— Records from a data source —
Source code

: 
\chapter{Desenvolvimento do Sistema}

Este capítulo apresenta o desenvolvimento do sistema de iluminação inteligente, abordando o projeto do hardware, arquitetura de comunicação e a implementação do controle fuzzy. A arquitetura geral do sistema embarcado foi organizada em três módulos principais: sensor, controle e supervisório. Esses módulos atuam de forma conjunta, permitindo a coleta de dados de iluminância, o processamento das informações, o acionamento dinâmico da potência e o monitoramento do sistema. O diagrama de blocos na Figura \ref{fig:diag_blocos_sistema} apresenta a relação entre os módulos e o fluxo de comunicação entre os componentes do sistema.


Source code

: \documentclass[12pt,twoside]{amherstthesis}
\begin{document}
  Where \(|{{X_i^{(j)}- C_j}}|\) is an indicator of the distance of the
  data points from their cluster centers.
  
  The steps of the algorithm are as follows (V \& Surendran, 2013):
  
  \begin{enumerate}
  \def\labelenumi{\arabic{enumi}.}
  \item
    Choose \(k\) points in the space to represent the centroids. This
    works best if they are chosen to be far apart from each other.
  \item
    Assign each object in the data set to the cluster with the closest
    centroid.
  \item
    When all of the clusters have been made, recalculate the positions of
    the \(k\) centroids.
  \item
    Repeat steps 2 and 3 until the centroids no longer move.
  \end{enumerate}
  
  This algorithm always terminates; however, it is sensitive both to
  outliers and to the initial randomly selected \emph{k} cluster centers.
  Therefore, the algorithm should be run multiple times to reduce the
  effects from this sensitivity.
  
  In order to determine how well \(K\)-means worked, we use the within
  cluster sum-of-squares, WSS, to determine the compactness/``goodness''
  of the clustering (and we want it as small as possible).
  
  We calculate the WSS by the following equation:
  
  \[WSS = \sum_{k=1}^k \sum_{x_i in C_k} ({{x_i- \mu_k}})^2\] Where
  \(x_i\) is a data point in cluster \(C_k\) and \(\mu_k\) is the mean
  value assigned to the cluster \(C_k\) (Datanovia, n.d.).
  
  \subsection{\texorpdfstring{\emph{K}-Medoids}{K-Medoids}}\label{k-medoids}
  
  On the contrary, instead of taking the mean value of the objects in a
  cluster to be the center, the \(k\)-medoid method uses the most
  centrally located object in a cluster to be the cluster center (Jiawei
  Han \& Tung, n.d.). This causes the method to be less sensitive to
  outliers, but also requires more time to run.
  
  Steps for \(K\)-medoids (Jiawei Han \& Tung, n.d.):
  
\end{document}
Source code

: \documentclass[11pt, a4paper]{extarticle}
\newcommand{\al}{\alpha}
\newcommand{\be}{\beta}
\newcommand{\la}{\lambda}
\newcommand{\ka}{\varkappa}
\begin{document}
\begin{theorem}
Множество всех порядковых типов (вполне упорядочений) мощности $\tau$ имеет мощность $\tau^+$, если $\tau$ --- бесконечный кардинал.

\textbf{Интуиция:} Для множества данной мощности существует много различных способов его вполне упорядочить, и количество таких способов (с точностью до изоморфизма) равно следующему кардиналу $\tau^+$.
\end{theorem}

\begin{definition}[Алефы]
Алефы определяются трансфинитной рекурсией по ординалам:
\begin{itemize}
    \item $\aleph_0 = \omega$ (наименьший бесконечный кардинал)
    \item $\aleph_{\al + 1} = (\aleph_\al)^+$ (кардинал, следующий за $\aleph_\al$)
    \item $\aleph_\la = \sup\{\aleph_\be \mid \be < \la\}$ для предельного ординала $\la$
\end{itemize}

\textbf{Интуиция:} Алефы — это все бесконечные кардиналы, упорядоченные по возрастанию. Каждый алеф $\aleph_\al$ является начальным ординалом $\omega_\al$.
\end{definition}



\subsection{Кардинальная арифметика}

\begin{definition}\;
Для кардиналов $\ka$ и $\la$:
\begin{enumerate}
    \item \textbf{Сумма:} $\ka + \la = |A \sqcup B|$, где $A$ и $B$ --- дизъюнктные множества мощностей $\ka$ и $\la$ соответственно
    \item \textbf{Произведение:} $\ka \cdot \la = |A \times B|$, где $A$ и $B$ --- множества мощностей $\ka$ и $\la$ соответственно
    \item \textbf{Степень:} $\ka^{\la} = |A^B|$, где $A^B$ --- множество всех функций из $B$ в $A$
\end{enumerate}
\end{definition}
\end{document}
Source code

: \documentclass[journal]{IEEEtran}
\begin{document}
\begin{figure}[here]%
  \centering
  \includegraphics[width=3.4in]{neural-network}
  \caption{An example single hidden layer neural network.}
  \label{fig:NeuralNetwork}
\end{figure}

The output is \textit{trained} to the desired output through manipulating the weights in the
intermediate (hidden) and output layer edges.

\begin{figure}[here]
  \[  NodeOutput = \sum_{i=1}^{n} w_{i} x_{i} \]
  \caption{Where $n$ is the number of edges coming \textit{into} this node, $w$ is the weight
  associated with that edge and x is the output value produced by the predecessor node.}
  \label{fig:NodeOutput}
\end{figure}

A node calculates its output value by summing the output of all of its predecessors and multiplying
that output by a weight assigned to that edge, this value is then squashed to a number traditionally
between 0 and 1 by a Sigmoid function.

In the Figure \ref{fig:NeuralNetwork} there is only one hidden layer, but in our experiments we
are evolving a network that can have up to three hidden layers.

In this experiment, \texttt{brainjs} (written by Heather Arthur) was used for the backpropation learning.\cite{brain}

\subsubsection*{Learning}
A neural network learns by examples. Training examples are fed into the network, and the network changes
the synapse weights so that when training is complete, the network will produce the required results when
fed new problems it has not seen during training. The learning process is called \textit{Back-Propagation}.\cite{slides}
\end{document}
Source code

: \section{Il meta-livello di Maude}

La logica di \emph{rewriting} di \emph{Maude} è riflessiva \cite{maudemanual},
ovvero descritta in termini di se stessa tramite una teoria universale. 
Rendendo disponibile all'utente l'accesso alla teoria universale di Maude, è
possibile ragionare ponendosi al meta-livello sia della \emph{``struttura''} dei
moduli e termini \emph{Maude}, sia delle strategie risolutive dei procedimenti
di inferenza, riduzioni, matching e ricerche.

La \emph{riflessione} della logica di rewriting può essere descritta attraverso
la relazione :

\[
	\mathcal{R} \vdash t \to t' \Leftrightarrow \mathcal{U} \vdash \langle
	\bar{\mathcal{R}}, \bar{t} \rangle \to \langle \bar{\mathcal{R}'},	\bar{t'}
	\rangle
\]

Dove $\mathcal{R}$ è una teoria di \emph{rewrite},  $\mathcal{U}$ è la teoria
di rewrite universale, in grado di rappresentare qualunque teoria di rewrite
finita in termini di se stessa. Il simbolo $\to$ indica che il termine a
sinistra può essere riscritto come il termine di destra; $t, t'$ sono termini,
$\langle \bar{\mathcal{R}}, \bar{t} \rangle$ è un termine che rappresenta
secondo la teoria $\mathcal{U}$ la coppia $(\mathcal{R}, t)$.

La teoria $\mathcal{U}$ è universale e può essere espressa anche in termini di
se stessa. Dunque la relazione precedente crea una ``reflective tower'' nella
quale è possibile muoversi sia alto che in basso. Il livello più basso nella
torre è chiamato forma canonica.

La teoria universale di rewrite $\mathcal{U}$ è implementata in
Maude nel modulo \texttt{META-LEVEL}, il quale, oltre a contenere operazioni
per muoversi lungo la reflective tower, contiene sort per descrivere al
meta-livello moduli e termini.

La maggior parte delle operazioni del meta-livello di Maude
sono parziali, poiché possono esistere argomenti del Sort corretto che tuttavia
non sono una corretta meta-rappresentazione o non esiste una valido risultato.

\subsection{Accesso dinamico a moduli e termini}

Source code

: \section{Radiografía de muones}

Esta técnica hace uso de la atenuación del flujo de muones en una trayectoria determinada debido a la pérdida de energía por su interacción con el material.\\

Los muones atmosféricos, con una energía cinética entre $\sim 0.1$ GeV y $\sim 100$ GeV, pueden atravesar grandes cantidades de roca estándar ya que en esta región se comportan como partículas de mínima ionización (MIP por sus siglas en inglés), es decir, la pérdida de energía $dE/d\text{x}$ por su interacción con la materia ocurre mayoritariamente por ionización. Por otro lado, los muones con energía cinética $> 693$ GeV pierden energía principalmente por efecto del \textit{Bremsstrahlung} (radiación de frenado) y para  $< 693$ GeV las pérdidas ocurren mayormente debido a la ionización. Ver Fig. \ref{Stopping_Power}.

— WHAT TO PRODUCE —
Starting with the first line above and ending with the line that holds "data points from their cluster centers.", restate each line word for word and add nothing else.

— RESPONSE BOX —
Source code

: 
\chapter{Desenvolvimento do Sistema}

Este capítulo apresenta o desenvolvimento do sistema de iluminação inteligente, abordando o projeto do hardware, arquitetura de comunicação e a implementação do controle fuzzy. A arquitetura geral do sistema embarcado foi organizada em três módulos principais: sensor, controle e supervisório. Esses módulos atuam de forma conjunta, permitindo a coleta de dados de iluminância, o processamento das informações, o acionamento dinâmico da potência e o monitoramento do sistema. O diagrama de blocos na Figura \ref{fig:diag_blocos_sistema} apresenta a relação entre os módulos e o fluxo de comunicação entre os componentes do sistema.


Source code

: \documentclass[12pt,twoside]{amherstthesis}
\begin{document}
  Where \(|{{X_i^{(j)}- C_j}}|\) is an indicator of the distance of the
  data points from their cluster centers.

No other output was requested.